Because there is no known solution, at any price, for the issues that plague Pilgrim. Most importantly, the on-site storage of spent fuel is a catastrophe waiting to happen. The world learned this from the Fukushima disaster — a disaster caused by the catastrophic failure of THE SAME GE MARK 1 Boiling Water reactors installed at Plymouth. A disaster enabled by the same on-site storage of nuclear waste that Plymouth is dependent on. A disaster caused by the failure of the active on-site cooling system for that nuclear waste — the same active on-site cooling system that Pilgrim depended on until the initiation of the very expensive conversion to “dry-cask storage in 2013.
The plain truth is that there IS NO cost-effective way to continue operation Pilgrim, and that is why it is being decommissioned. Continuing the operation of Pilgrim would consume ENORMOUS funding, and the result would be THE SAME generating capacity it already has — no new energy capacity would be created.
It makes no sense to pour money into an aging, obsolete, failing, and increasingly dangerous nuclear power plant.
Fukushima was real, it happened, and Pilgrim is vulnerable to similar catastrophic failure. No amount of hand-waving or posturing will change that reality.
>… But it’s pretty clear that the impact will be small here, and perhaps large in other states.
Agreed. The impact of investing in offshore wind will have a significantly larger positive impact in Massachusetts — for jobs, for the environment, and for reducing heating costs.
Lowering or even preserving the current artificially low gasoline costs is not and should not be a goal of any sustainable energy plan. It works against environmental goals, raises heating costs, and is likely to destroy as many jobs as it creates. Instead, we should be investing heavily in expanding and improving public transportation, especially public rail transportation. We should be investing in regional development strategies to reduce our demand for gasoline rather than worsening that demand by continuing to maintain artificially low prices.
I join you in welcoming Mr. Markey’s contributions here.

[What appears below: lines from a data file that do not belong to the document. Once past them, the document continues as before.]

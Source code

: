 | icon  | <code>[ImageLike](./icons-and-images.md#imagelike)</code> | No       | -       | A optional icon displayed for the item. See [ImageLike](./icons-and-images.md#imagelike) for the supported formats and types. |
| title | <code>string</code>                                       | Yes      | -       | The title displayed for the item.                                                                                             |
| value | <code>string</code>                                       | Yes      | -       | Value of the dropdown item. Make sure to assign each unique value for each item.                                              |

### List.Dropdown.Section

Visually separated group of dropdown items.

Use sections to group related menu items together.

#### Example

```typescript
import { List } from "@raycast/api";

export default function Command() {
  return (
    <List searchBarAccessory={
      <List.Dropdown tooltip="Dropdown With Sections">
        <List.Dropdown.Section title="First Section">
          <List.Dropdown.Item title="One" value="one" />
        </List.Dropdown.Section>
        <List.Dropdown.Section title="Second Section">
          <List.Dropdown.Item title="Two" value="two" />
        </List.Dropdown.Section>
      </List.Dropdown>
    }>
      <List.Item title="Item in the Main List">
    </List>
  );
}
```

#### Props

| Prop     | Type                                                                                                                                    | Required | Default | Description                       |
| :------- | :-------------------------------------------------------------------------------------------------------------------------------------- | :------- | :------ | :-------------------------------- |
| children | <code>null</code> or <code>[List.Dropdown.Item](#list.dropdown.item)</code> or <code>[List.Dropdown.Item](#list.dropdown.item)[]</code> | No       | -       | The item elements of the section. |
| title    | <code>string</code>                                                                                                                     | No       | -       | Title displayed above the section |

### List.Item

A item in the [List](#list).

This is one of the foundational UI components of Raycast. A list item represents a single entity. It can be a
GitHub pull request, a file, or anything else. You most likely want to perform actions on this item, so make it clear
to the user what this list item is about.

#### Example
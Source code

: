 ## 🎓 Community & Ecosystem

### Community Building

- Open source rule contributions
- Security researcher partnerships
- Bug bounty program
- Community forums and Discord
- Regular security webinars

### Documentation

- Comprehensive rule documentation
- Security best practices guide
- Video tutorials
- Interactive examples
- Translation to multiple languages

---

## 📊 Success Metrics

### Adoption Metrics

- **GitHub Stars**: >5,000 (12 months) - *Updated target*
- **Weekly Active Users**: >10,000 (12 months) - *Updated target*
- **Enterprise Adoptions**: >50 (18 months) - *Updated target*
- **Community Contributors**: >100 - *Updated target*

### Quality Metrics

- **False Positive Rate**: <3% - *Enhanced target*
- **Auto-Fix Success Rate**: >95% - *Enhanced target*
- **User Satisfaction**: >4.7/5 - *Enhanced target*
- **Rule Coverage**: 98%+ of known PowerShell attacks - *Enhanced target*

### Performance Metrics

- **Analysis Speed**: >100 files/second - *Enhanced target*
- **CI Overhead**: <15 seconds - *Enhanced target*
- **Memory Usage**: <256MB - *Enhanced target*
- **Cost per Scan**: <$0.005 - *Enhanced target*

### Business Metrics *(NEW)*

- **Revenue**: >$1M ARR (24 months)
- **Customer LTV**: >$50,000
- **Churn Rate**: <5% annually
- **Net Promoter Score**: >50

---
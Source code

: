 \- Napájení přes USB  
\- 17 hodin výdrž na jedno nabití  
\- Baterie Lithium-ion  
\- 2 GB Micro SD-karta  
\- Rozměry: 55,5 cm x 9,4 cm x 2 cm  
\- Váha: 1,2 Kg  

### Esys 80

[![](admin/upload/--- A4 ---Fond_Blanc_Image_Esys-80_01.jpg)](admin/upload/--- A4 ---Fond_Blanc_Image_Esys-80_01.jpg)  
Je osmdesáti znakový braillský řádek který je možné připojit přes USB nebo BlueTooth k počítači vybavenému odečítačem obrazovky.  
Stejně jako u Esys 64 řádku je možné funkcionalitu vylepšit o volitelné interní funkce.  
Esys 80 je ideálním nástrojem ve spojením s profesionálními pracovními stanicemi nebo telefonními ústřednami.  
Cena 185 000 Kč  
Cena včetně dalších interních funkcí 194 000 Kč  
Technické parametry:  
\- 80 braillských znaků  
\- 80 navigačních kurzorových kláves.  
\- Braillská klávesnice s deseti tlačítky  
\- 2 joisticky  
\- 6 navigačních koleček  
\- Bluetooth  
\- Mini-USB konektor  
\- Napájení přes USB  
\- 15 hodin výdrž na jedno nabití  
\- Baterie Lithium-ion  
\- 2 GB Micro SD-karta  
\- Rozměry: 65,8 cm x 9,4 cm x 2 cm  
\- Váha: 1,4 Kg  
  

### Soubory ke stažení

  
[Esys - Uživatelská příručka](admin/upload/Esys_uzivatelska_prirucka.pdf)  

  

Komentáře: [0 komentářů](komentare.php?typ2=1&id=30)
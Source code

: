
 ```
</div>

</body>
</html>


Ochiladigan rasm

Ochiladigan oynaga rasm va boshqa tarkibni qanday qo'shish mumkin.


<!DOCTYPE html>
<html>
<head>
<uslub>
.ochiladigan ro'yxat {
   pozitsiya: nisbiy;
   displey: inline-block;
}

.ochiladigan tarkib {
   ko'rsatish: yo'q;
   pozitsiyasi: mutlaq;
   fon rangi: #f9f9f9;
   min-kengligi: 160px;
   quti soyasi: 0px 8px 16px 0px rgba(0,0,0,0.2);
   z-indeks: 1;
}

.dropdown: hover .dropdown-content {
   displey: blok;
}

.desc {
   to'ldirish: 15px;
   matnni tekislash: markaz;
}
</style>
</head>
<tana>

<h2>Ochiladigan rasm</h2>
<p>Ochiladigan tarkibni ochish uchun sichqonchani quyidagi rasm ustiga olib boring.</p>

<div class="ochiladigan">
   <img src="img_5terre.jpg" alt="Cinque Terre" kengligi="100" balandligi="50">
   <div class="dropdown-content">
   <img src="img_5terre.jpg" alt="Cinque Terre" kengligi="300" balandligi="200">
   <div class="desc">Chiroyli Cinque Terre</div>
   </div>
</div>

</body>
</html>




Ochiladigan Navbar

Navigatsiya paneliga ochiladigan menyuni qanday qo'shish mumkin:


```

The arguments he offers are, in my view, far more persuasive than the commentary you’ve offered here.
>I don’t have to agree with him on all points as long as his arguments are solid. …But are they?
Yes, in fact, they are solid.
Andrei Radulescu-Banu says
> You seem to be making random anti-renewable talking points […] I stand by my phrase “a short-sighted paean to right-wing climate change denial”.
You saw a witch, she spoke tongues. Sorry, Tom. Tar and feather is so 18th century.
> The GOP has no lock on climate-change denial. The fact that this passed with large Democratic majorities demonstrates how little those Democrats know about the reality of climate change, and about the reality of alternative energy.
Some are indeed in denial about climate change. Others are in denial about what alternative energy can actually do. For the sake of the environment, this discussion be better grounded in reality. The crux of the problem is that, in reality, no alternative energy has been invented to scale up and eliminate carbon emissions. Except, of course, nuclear.
> The plain truth is that there IS NO cost-effective way to continue operation Pilgrim…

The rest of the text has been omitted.